I. Defendant contends that (a) plaintiff failed to prove any negligent violation of the Federal Boiler Inspection Act and (b) plaintiff failed to offer any substantial evidence that a movement of the engine, such as described, would cause the clear vision window to move as claimed, break and a piece therefrom to strike plaintiff in the eye.

[1] (a) Defendant does not question the absence of the hook and screw eye from the clear vision window. Section 2 of the Federal Boiler Inspection Act makes it ". . . unlawful for any carrier to use or permit to be used on its line any locomotive unless said locomotive, its boiler, tender, and all parts and appurtenances thereof are in proper condition and safe to operate in the service to which the same are put, that the same may be employed in the active service of such carrier without unnecessary peril to life or limb. . . ." [43 Stat. 659; 45 U.S.C.A., sec. 23; consult U.S. Compiled Stats. *Page 1054 1918, secs. 8631 (36 Stat. 913), 8639a (38 Stat. 1192).] The act applies to and includes all parts and appurtenances of a locomotive. [Kidd v. Chicago, R.I. P. Ry. Co., 310 Mo. 1, 24(a), 274 S.W. 1079, 1086(a).] The issue is not negligence velnon in the sense of lack of care. Aly v. Terminal Railroad Assn., 336 Mo. 340, 347(1), 78 S.W.2d 851, 853(1), states: "This is not a negligence case. . . . It was not necessary for plaintiff to prove negligence in order to make a case for the jury. If plaintiff adduced substantial evidence that the appliance failed to properly function and that this failure to function was the proximate cause of plaintiff's injury, then he made a case for the jury." [See, also: Henry v. Cleveland, etc., Ry. Co., 332 Mo. 1072, 1076(2), 61 S.W.2d 340, 341 (2); Robison v. Chicago E.I. Ry. Co., 334 Mo. 81, 85(1),64 S.W.2d 660, 661(1), quoting: "`Defendant is liable if its breach of duty contributed to cause the death;'" Crain v. Illinois C. Railroad Co., 335 Mo. 658, 664(2), 73 S.W.2d 786, 787(2); Fryer v. St. Louis-S.F. Ry. Co., 333 Mo. 740, 750(1, 2),63 S.W.2d 47, 51 (1, 2).]
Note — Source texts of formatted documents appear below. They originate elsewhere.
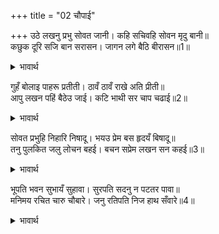 +++
title = "02 चौपाई"

+++
उठे लखनु प्रभु सोवत जानी। कहि सचिवहि सोवन मृदु बानी॥  
कछुक दूरि सजि बान सरासन। जागन लगे बैठि बीरासन॥1॥  

<details><summary>भावार्थ</summary>

फिर प्रभु श्री रामचन्द्रजी को सोते जानकर लक्ष्मणजी उठे और कोमल वाणी से मन्त्री सुमन्त्रजी को सोने के लिए कहकर वहाँ से कुछ दूर पर धनुष-बाण से सजकर, वीरासन से बैठकर जागने (पहरा देने) लगे॥1॥  
</details>

गुहँ बोलाइ पाहरू प्रतीती। ठावँ ठावँ राखे अति प्रीती॥  
आपु लखन पहिं बैठेउ जाई। कटि भाथी सर चाप चढाई॥2॥  

<details><summary>भावार्थ</summary>

गुह ने विश्वासपात्र पहरेदारों को बुलाकर अत्यन्त प्रेम से जगह-जगह नियुक्त कर दिया और आप कमर में तरकस बाँधकर तथा धनुष पर बाण चढाकर लक्ष्मणजी के पास जा बैठा॥2॥  
</details>

सोवत प्रभुहि निहारि निषादू। भयउ प्रेम बस हृदयँ बिषादू॥  
तनु पुलकित जलु लोचन बहई। बचन सप्रेम लखन सन कहई॥3॥  

<details><summary>भावार्थ</summary>

प्रभु को जमीन पर सोते देखकर प्रेम वश निषाद राज के हृदय में विषाद हो आया। उसका शरीर पुलकित हो गया और नेत्रों से (प्रेमाश्रुओं का) जल बहने लगा। वह प्रेम सहित लक्ष्मणजी से वचन कहने लगा-॥3॥  
</details>

भूपति भवन सुभायँ सुहावा। सुरपति सदनु न पटतर पावा॥  
मनिमय रचित चारु चौबारे। जनु रतिपति निज हाथ सँवारे॥4॥  

<details><summary>भावार्थ</summary>

महाराज दशरथजी का महल तो स्वभाव से ही सुन्दर है, इन्द्रभवन भी जिसकी समानता नहीं पा सकता। उसमें सुन्दर मणियों के रचे चौबारे (छत के ऊपर बँगले) हैं, जिन्हें मानो रति के पति कामदेव ने अपने ही हाथों सजाकर बनाया है॥4॥  
</details>

<div class="audioEmbed"  caption="AIR-वाचनम्" src="https://archive
.org/download/rAmcharitmAnas-AIR/EPI-162.mp3"></div>
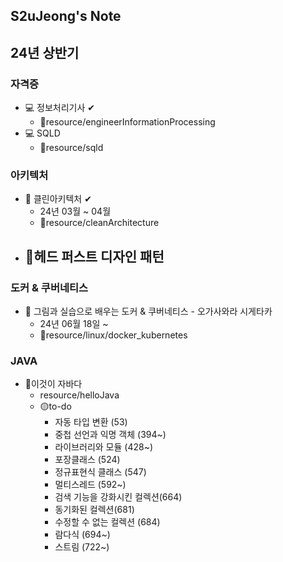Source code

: S2uJeong's Note
---
## 24년 상반기
### 자격증
- 💻 정보처리기사 ✔
  - 📁resource/engineerInformationProcessing
- 💻 SQLD
  - 📁resource/sqld
### 아키텍처 
- 📒 클린아키텍처 ✔
  - 24년 03월 ~ 04월 
  - 📁resource/cleanArchitecture 
- 📒헤드 퍼스트 디자인 패턴
  - 
### 도커 & 쿠버네티스
- 📒 그림과 실습으로 배우는 도커 & 쿠버네티스 - 오가사와라 시게타카
  - 24년 06월 18일 ~
  - 📁resource/linux/docker_kubernetes

### JAVA
- 📒이것이 자바다
  - resource/helloJava
  - 🟡to-do
    - 자동 타입 변환 (53)
    - 중첩 선언과 익명 객체 (394~)
    - 라이브러리와 모듈 (428~)
    - 포장클래스 (524)
    - 정규표현식 클래스 (547)
    - 멀티스레드 (592~)
    - 검색 기능을 강화시킨 컬렉션(664)
    - 동기화된 컬렉션(681)
    - 수정할 수 없는 컬렉션 (684)
    - 람다식 (694~)
    - 스트림 (722~)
[2] (b) With reference to the contention that plaintiff's testimony is unbelievable and contrary to the physical facts. The argument, in effect, is that common knowledge of the scientific factors involved demonstrates the falsity of plaintiff's testimony and, therefore, it amounts to no evidence on the issue. Defendant offered the testimony of several witnesses experienced in the operation of locomotives to the effect that the movement of the locomotive described by plaintiff would not produce the result testified to by plaintiff and mentions in its argument that plaintiff's testimony stands uncorroborated. This goes only to the credibility of the witnesses and the weight and value of their testimony. Mention is also made of the fact that, under plaintiff's testimony, the wind exerted a pressure against the outside of the window and that it is inconceivable how the wind could aid in causing the window to open. This may be; but we do not necessarily understand from the entire record that this pressure was constant and this factor appears to be too variable, for one reason, to be of controlling influence. One of defendant's witnesses testified that in making drop switches he had observed the clear vision window to move out, come back and slam shut, but that the glass did not break.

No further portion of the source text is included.